今が旬で脂が乗ったジャンボイサギを求めて先日、鳥羽・石鏡漁港の乗合船「幸徳丸」(日刊銀鱗倶楽部加盟店)で石鏡沖へ出た。沖は波が穏やかで朝イチからでっぷり肥えた良型がお目見え。後半はダブル交じりで食いが立ち、竿頭の佐野修治さん(桑名市)が25~38センチ(大半が35センチ前後)を37匹ゲット。船中でも良型が数多く上がり、型の良さが印象に残る釣行だった。

鳥羽のイサギはプランクトンが豊富な伊勢湾沖で育っているだけに脂の乗りがよくてぼってり肥えている。入ったポイントは、石鏡沖の水深50メートル前後にある人工魚礁。潮通しが良くていかにも良型イサギが群れていそうな感じだ。

「イサギ釣りはタナ取りが肝心。カゴからコマセ(アミエビ)を少しずつ出して底から7~10メートルの間をきっちり探ってください」。寺本周介船長の言葉通りタナが決まれば入れ掛かり。

週に1回は幸徳丸に通う右舷前方の佐野さんがいち早く良型のタナを見つけだして他を圧倒。「底から10メートル上を狙っています。大きいのは上のほうにいるからね」と30~38センチを次々に抜き上げる。さすが常連。タナの見極めが早く、手返しもスムーズだ。

記者も上層を狙うと竿先がグッグッーと引き込まれ39センチのジャンボイサギをゲット。船上でバタバタと暴れる獲物を押さえながら思わずにんまり。朝の時合で2時間ほど良型がコンスタントに釣れ、多い人で30~38センチを2桁キープ。口々に「鳥羽のイサギは型の良さが魅力。食べてもおいしいよ」と満足そうに話す。

日が高くなり潮の流れも速くなると食いが落ちたが、午前9時半ごろの潮変わりから数釣りモードに突入。ややサイズが落ちたものの、連掛けが増え、今度は右隣の常連・牧場幸司さん(松阪市)がペースアップ。熟練の技をみせた。

イカの身とオキアミを餌に長めの仕掛け(3・5メートル)で35センチ前後のダブルを連発。「ゆっくり引き上げたり、落としたりしてタナを広く探るといい。大半が雌だけど雄が釣れたら白子をてんぷらにしてみて。おいしいぞ」と教えてくれた。

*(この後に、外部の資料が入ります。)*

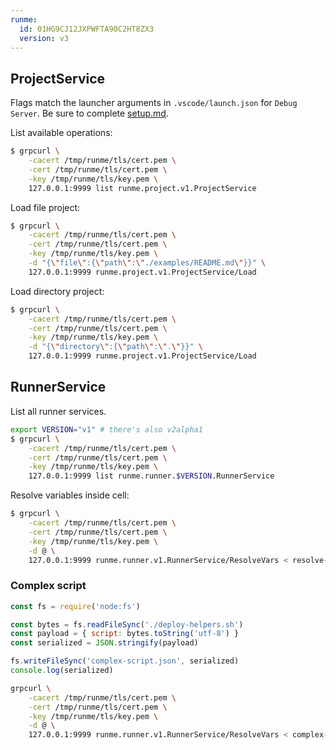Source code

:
 ```yaml
---
runme:
  id: 01HG9CJ12JXPWFTA90C2HT8ZX3
  version: v3
---
```


## ProjectService

Flags match the launcher arguments in `.vscode/launch.json` for `Debug Server`. Be sure to complete [setup.md](setup.md).

List available operations:

```sh {"id":"01HG9EB92X51P42CG6CGH00FT3"}
$ grpcurl \
    -cacert /tmp/runme/tls/cert.pem \
    -cert /tmp/runme/tls/cert.pem \
    -key /tmp/runme/tls/key.pem \
    127.0.0.1:9999 list runme.project.v1.ProjectService
```

Load file project:

```sh {"id":"01HG9EB92X51P42CG6CK41HRRV","terminalRows":"28"}
$ grpcurl \
    -cacert /tmp/runme/tls/cert.pem \
    -cert /tmp/runme/tls/cert.pem \
    -key /tmp/runme/tls/key.pem \
    -d "{\"file\":{\"path\":\"./examples/README.md\"}}" \
    127.0.0.1:9999 runme.project.v1.ProjectService/Load
```

Load directory project:

```sh {"id":"01HG9EB92X51P42CG6CP8Y07F1","terminalRows":"28"}
$ grpcurl \
    -cacert /tmp/runme/tls/cert.pem \
    -cert /tmp/runme/tls/cert.pem \
    -key /tmp/runme/tls/key.pem \
    -d "{\"directory\":{\"path\":\".\"}}" \
    127.0.0.1:9999 runme.project.v1.ProjectService/Load
```

## RunnerService

List all runner services.

```sh {"id":"01HNGQNYYWKP635FT8GHE67476","promptEnv":"false"}
export VERSION="v1" # there's also v2alpha1
$ grpcurl \
    -cacert /tmp/runme/tls/cert.pem \
    -cert /tmp/runme/tls/cert.pem \
    -key /tmp/runme/tls/key.pem \
    127.0.0.1:9999 list runme.runner.$VERSION.RunnerService
```

Resolve variables inside cell:

```sh {"id":"01HNGQS6TV8YKQAKE0ZD7TZREH","promptEnv":"false","terminalRows":"32"}
$ grpcurl \
    -cacert /tmp/runme/tls/cert.pem \
    -cert /tmp/runme/tls/cert.pem \
    -key /tmp/runme/tls/key.pem \
    -d @ \
    127.0.0.1:9999 runme.runner.v1.RunnerService/ResolveVars < resolve-vars.json
```

### Complex script

```javascript {"id":"01HNQWVXY92G9KC9VYB17EMNR4","interactive":"false"}
const fs = require('node:fs')

const bytes = fs.readFileSync('./deploy-helpers.sh')
const payload = { script: bytes.toString('utf-8') }
const serialized = JSON.stringify(payload)

fs.writeFileSync('complex-script.json', serialized)
console.log(serialized)
```

```sh {"id":"01HNQVQB1H16B9QNV49BR0EJYY","promptEnv":"false","terminalRows":"15"}
grpcurl \
    -cacert /tmp/runme/tls/cert.pem \
    -cert /tmp/runme/tls/cert.pem \
    -key /tmp/runme/tls/key.pem \
    -d @ \
    127.0.0.1:9999 runme.runner.v1.RunnerService/ResolveVars < complex-script.json
```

記者も、アタリが止まると同様に食いダナを広く探り、反応が出たタナを集中的に釣っていくと、数が伸び午前11時までに25~38センチ(7匹が35センチ超)を2桁キープ。型の良さに満足して沖をあとにした。

兵庫・播州出身の記者はどちらといえばイサギよりもマアジのほうが好きだったが、食べてびっくり。刺し身もムニエルもうまみが強くて1度に4匹もぺろり。卵は甘辛煮、白子は牧場さんから聞いたてんぷらにして食べたが、これまた絶品。ほくほくでクリーミー。くせになる珍味だった。【近江康輔】

【今後の見通し】イサギはこれから型が少し小さくなるが、匹数が伸びて7月の末まで釣れ続く。その後はイワシを掛けて、そのまま青ものなどを食わせる落とし込み釣りに切り替わり、ブリやサワラ、マダイにヒラメなどが期待できる。

【問い合わせ】幸徳丸【電話】090・7303・5080。イサギの乗合船料金9000円(まき餌のアミエビ、仕掛け1個、氷付き)。刺し餌のオキアミは500円で販売。イシダイ釣りの乗合船料金は1万円。ほかにも、三幸丸(日刊銀鱗倶楽部加盟店)【電話】0599・32・5604がイサギ釣りに出船中。

【交通】大阪から名阪国道、伊勢自動車道、伊勢二見鳥羽ラインを経由。鳥羽IC交差点から国道42号へ。鳥羽駅を過ぎて同167号へ入り、安楽島大橋を渡り、県道750号から同128号(パールロードシーサイドライン)へ。約20分走り、石鏡漁港へ。